If this is not possible. Is there a practical digital approach? My assumption is that it would be to use a sliding DFT, which as I understand it is basically an iterative FFT. Transform the result, and then do sliding DFT in reverse to create audio. However I'm not sure that the last part is actually possible. Is it?

• Yes. I think they do something similar with bat detectors. The words that come to mind are things like "mixing" and "super-heterdyne" like radios. bats.org.uk/about-bats/bat-detectors-1/heterodyne. I suppose you could also record it on magnetic tape and play it back slower. Sep 16, 2021 at 3:54
• I would like this to work in realtime if possible. I'm aware of heterodyning, but as far as I can tell that can only shift the frequency range, not compress it. I suppose that's something.
– Drew
Sep 16, 2021 at 3:59
• @Drew Are you talking about companding?
– jonk
Sep 16, 2021 at 5:34
• @jonk That's not it. To put it another way, I'm trying to take the frequency range 0-20khz and map it to 0-5khz (made up numbers). So for example an input tone of 16khz would result in an output tone of 4khz with the same amplitude. It should also be able to transform complex waveforms (sound).
– Drew
Sep 16, 2021 at 5:40
• @AjN The application is the first sentence in the question. It's a pair of headphones that shifts frequencies, allowing humans to perceive sounds normally outside of our hearing range. My goal is for it to work in real time, so it will not be a simple stretch of the waveform.
– Drew
Sep 17, 2021 at 2:02

There are two classes of frequency shift operation - linear/additive, and multiplicative.
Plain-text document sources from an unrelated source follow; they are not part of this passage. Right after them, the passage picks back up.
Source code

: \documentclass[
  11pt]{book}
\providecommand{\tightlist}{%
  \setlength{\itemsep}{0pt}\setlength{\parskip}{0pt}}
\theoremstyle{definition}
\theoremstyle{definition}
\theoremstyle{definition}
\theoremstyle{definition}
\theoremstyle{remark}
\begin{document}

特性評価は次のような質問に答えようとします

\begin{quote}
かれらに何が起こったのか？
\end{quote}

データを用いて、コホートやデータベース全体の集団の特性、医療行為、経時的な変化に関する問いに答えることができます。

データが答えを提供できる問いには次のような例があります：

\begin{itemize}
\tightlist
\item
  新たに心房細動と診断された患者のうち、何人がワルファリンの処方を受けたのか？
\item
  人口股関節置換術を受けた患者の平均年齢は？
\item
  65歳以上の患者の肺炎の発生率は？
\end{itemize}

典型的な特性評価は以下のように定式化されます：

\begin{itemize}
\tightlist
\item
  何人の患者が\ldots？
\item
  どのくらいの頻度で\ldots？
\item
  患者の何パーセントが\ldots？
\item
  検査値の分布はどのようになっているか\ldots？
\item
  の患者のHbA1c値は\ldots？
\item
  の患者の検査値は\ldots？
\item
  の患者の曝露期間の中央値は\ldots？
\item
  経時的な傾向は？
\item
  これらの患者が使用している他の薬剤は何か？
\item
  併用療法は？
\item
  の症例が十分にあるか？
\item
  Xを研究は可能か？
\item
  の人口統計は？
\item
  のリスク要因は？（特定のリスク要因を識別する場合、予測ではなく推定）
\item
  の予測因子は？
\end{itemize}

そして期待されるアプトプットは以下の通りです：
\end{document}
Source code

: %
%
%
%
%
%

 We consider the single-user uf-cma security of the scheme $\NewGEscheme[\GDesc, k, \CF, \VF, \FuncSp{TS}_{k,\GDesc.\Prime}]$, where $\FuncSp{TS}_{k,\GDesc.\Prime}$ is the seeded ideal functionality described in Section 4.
With linear shifting, you take a block of one frequency, and shift it linearly keeping the same bandwidth to another frequency, using a mixer. This is how 'bat detectors' work. It is trivial to do in real time with mixer hardware. The technique destroys harmonic relationships, so renders speech less intelligible. As it keeps the same bandwidth, in order to compress audio you need to run several shifters in parallel, taking their input from a different high part of the spectrum and superimposing them into the audio bandwidth.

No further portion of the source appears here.